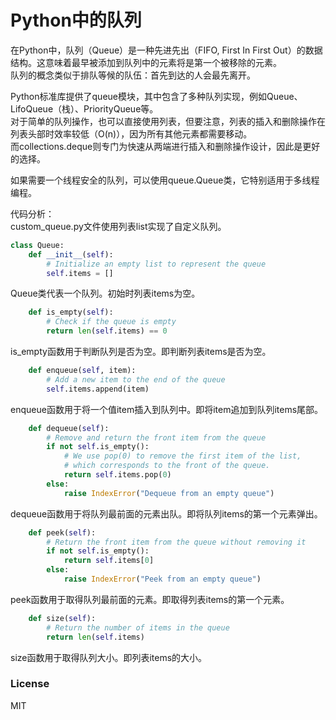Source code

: # Python中的队列

在Python中，队列（Queue）是一种先进先出（FIFO, First In First Out）的数据结构。这意味着最早被添加到队列中的元素将是第一个被移除的元素。  
队列的概念类似于排队等候的队伍：首先到达的人会最先离开。  
  
Python标准库提供了queue模块，其中包含了多种队列实现，例如Queue、LifoQueue（栈）、PriorityQueue等。  
对于简单的队列操作，也可以直接使用列表，但要注意，列表的插入和删除操作在列表头部时效率较低（O(n)），因为所有其他元素都需要移动。  
而collections.deque则专门为快速从两端进行插入和删除操作设计，因此是更好的选择。  
  
如果需要一个线程安全的队列，可以使用queue.Queue类，它特别适用于多线程编程。  
  
代码分析：  
custom_queue.py文件使用列表list实现了自定义队列。  
```python
class Queue:
    def __init__(self):
        # Initialize an empty list to represent the queue
        self.items = []
```
Queue类代表一个队列。初始时列表items为空。  
```python
    def is_empty(self):
        # Check if the queue is empty
        return len(self.items) == 0
```
is_empty函数用于判断队列是否为空。即判断列表items是否为空。  
```python
    def enqueue(self, item):
        # Add a new item to the end of the queue
        self.items.append(item)
```
enqueue函数用于将一个值item插入到队列中。即将item追加到队列items尾部。  
```python
    def dequeue(self):
        # Remove and return the front item from the queue
        if not self.is_empty():
            # We use pop(0) to remove the first item of the list,
            # which corresponds to the front of the queue.
            return self.items.pop(0)
        else:
            raise IndexError("Dequeue from an empty queue")
```
dequeue函数用于将队列最前面的元素出队。即将队列items的第一个元素弹出。  
```python
    def peek(self):
        # Return the front item from the queue without removing it
        if not self.is_empty():
            return self.items[0]
        else:
            raise IndexError("Peek from an empty queue")
```
peek函数用于取得队列最前面的元素。即取得列表items的第一个元素。  
```python
    def size(self):
        # Return the number of items in the queue
        return len(self.items)
```
size函数用于取得队列大小。即列表items的大小。  
  
### License  
  
MIT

> [Problem statement]:
Your answer must be an exact copy of the records, free of images.

> [Output]:
Source code

: # Python中的队列

在Python中，队列（Queue）是一种先进先出（FIFO, First In First Out）的数据结构。这意味着最早被添加到队列中的元素将是第一个被移除的元素。  
队列的概念类似于排队等候的队伍：首先到达的人会最先离开。  
  
Python标准库提供了queue模块，其中包含了多种队列实现，例如Queue、LifoQueue（栈）、PriorityQueue等。  
对于简单的队列操作，也可以直接使用列表，但要注意，列表的插入和删除操作在列表头部时效率较低（O(n)），因为所有其他元素都需要移动。  
而collections.deque则专门为快速从两端进行插入和删除操作设计，因此是更好的选择。  
  
如果需要一个线程安全的队列，可以使用queue.Queue类，它特别适用于多线程编程。  
  
代码分析：  
custom_queue.py文件使用列表list实现了自定义队列。  
```python
class Queue:
    def __init__(self):
        # Initialize an empty list to represent the queue
        self.items = []
```
Queue类代表一个队列。初始时列表items为空。  
```python
    def is_empty(self):
        # Check if the queue is empty
        return len(self.items) == 0
```
is_empty函数用于判断队列是否为空。即判断列表items是否为空。  
```python
    def enqueue(self, item):
        # Add a new item to the end of the queue
        self.items.append(item)
```
enqueue函数用于将一个值item插入到队列中。即将item追加到队列items尾部。  
```python
    def dequeue(self):
        # Remove and return the front item from the queue
        if not self.is_empty():
            # We use pop(0) to remove the first item of the list,
            # which corresponds to the front of the queue.
            return self.items.pop(0)
        else:
            raise IndexError("Dequeue from an empty queue")
```
dequeue函数用于将队列最前面的元素出队。即将队列items的第一个元素弹出。  
```python
    def peek(self):
        # Return the front item from the queue without removing it
        if not self.is_empty():
            return self.items[0]
        else:
            raise IndexError("Peek from an empty queue")
```
peek函数用于取得队列最前面的元素。即取得列表items的第一个元素。  
```python
    def size(self):
        # Return the number of items in the queue
        return len(self.items)
```
size函数用于取得队列大小。即列表items的大小。  
  
### License  
  
MIT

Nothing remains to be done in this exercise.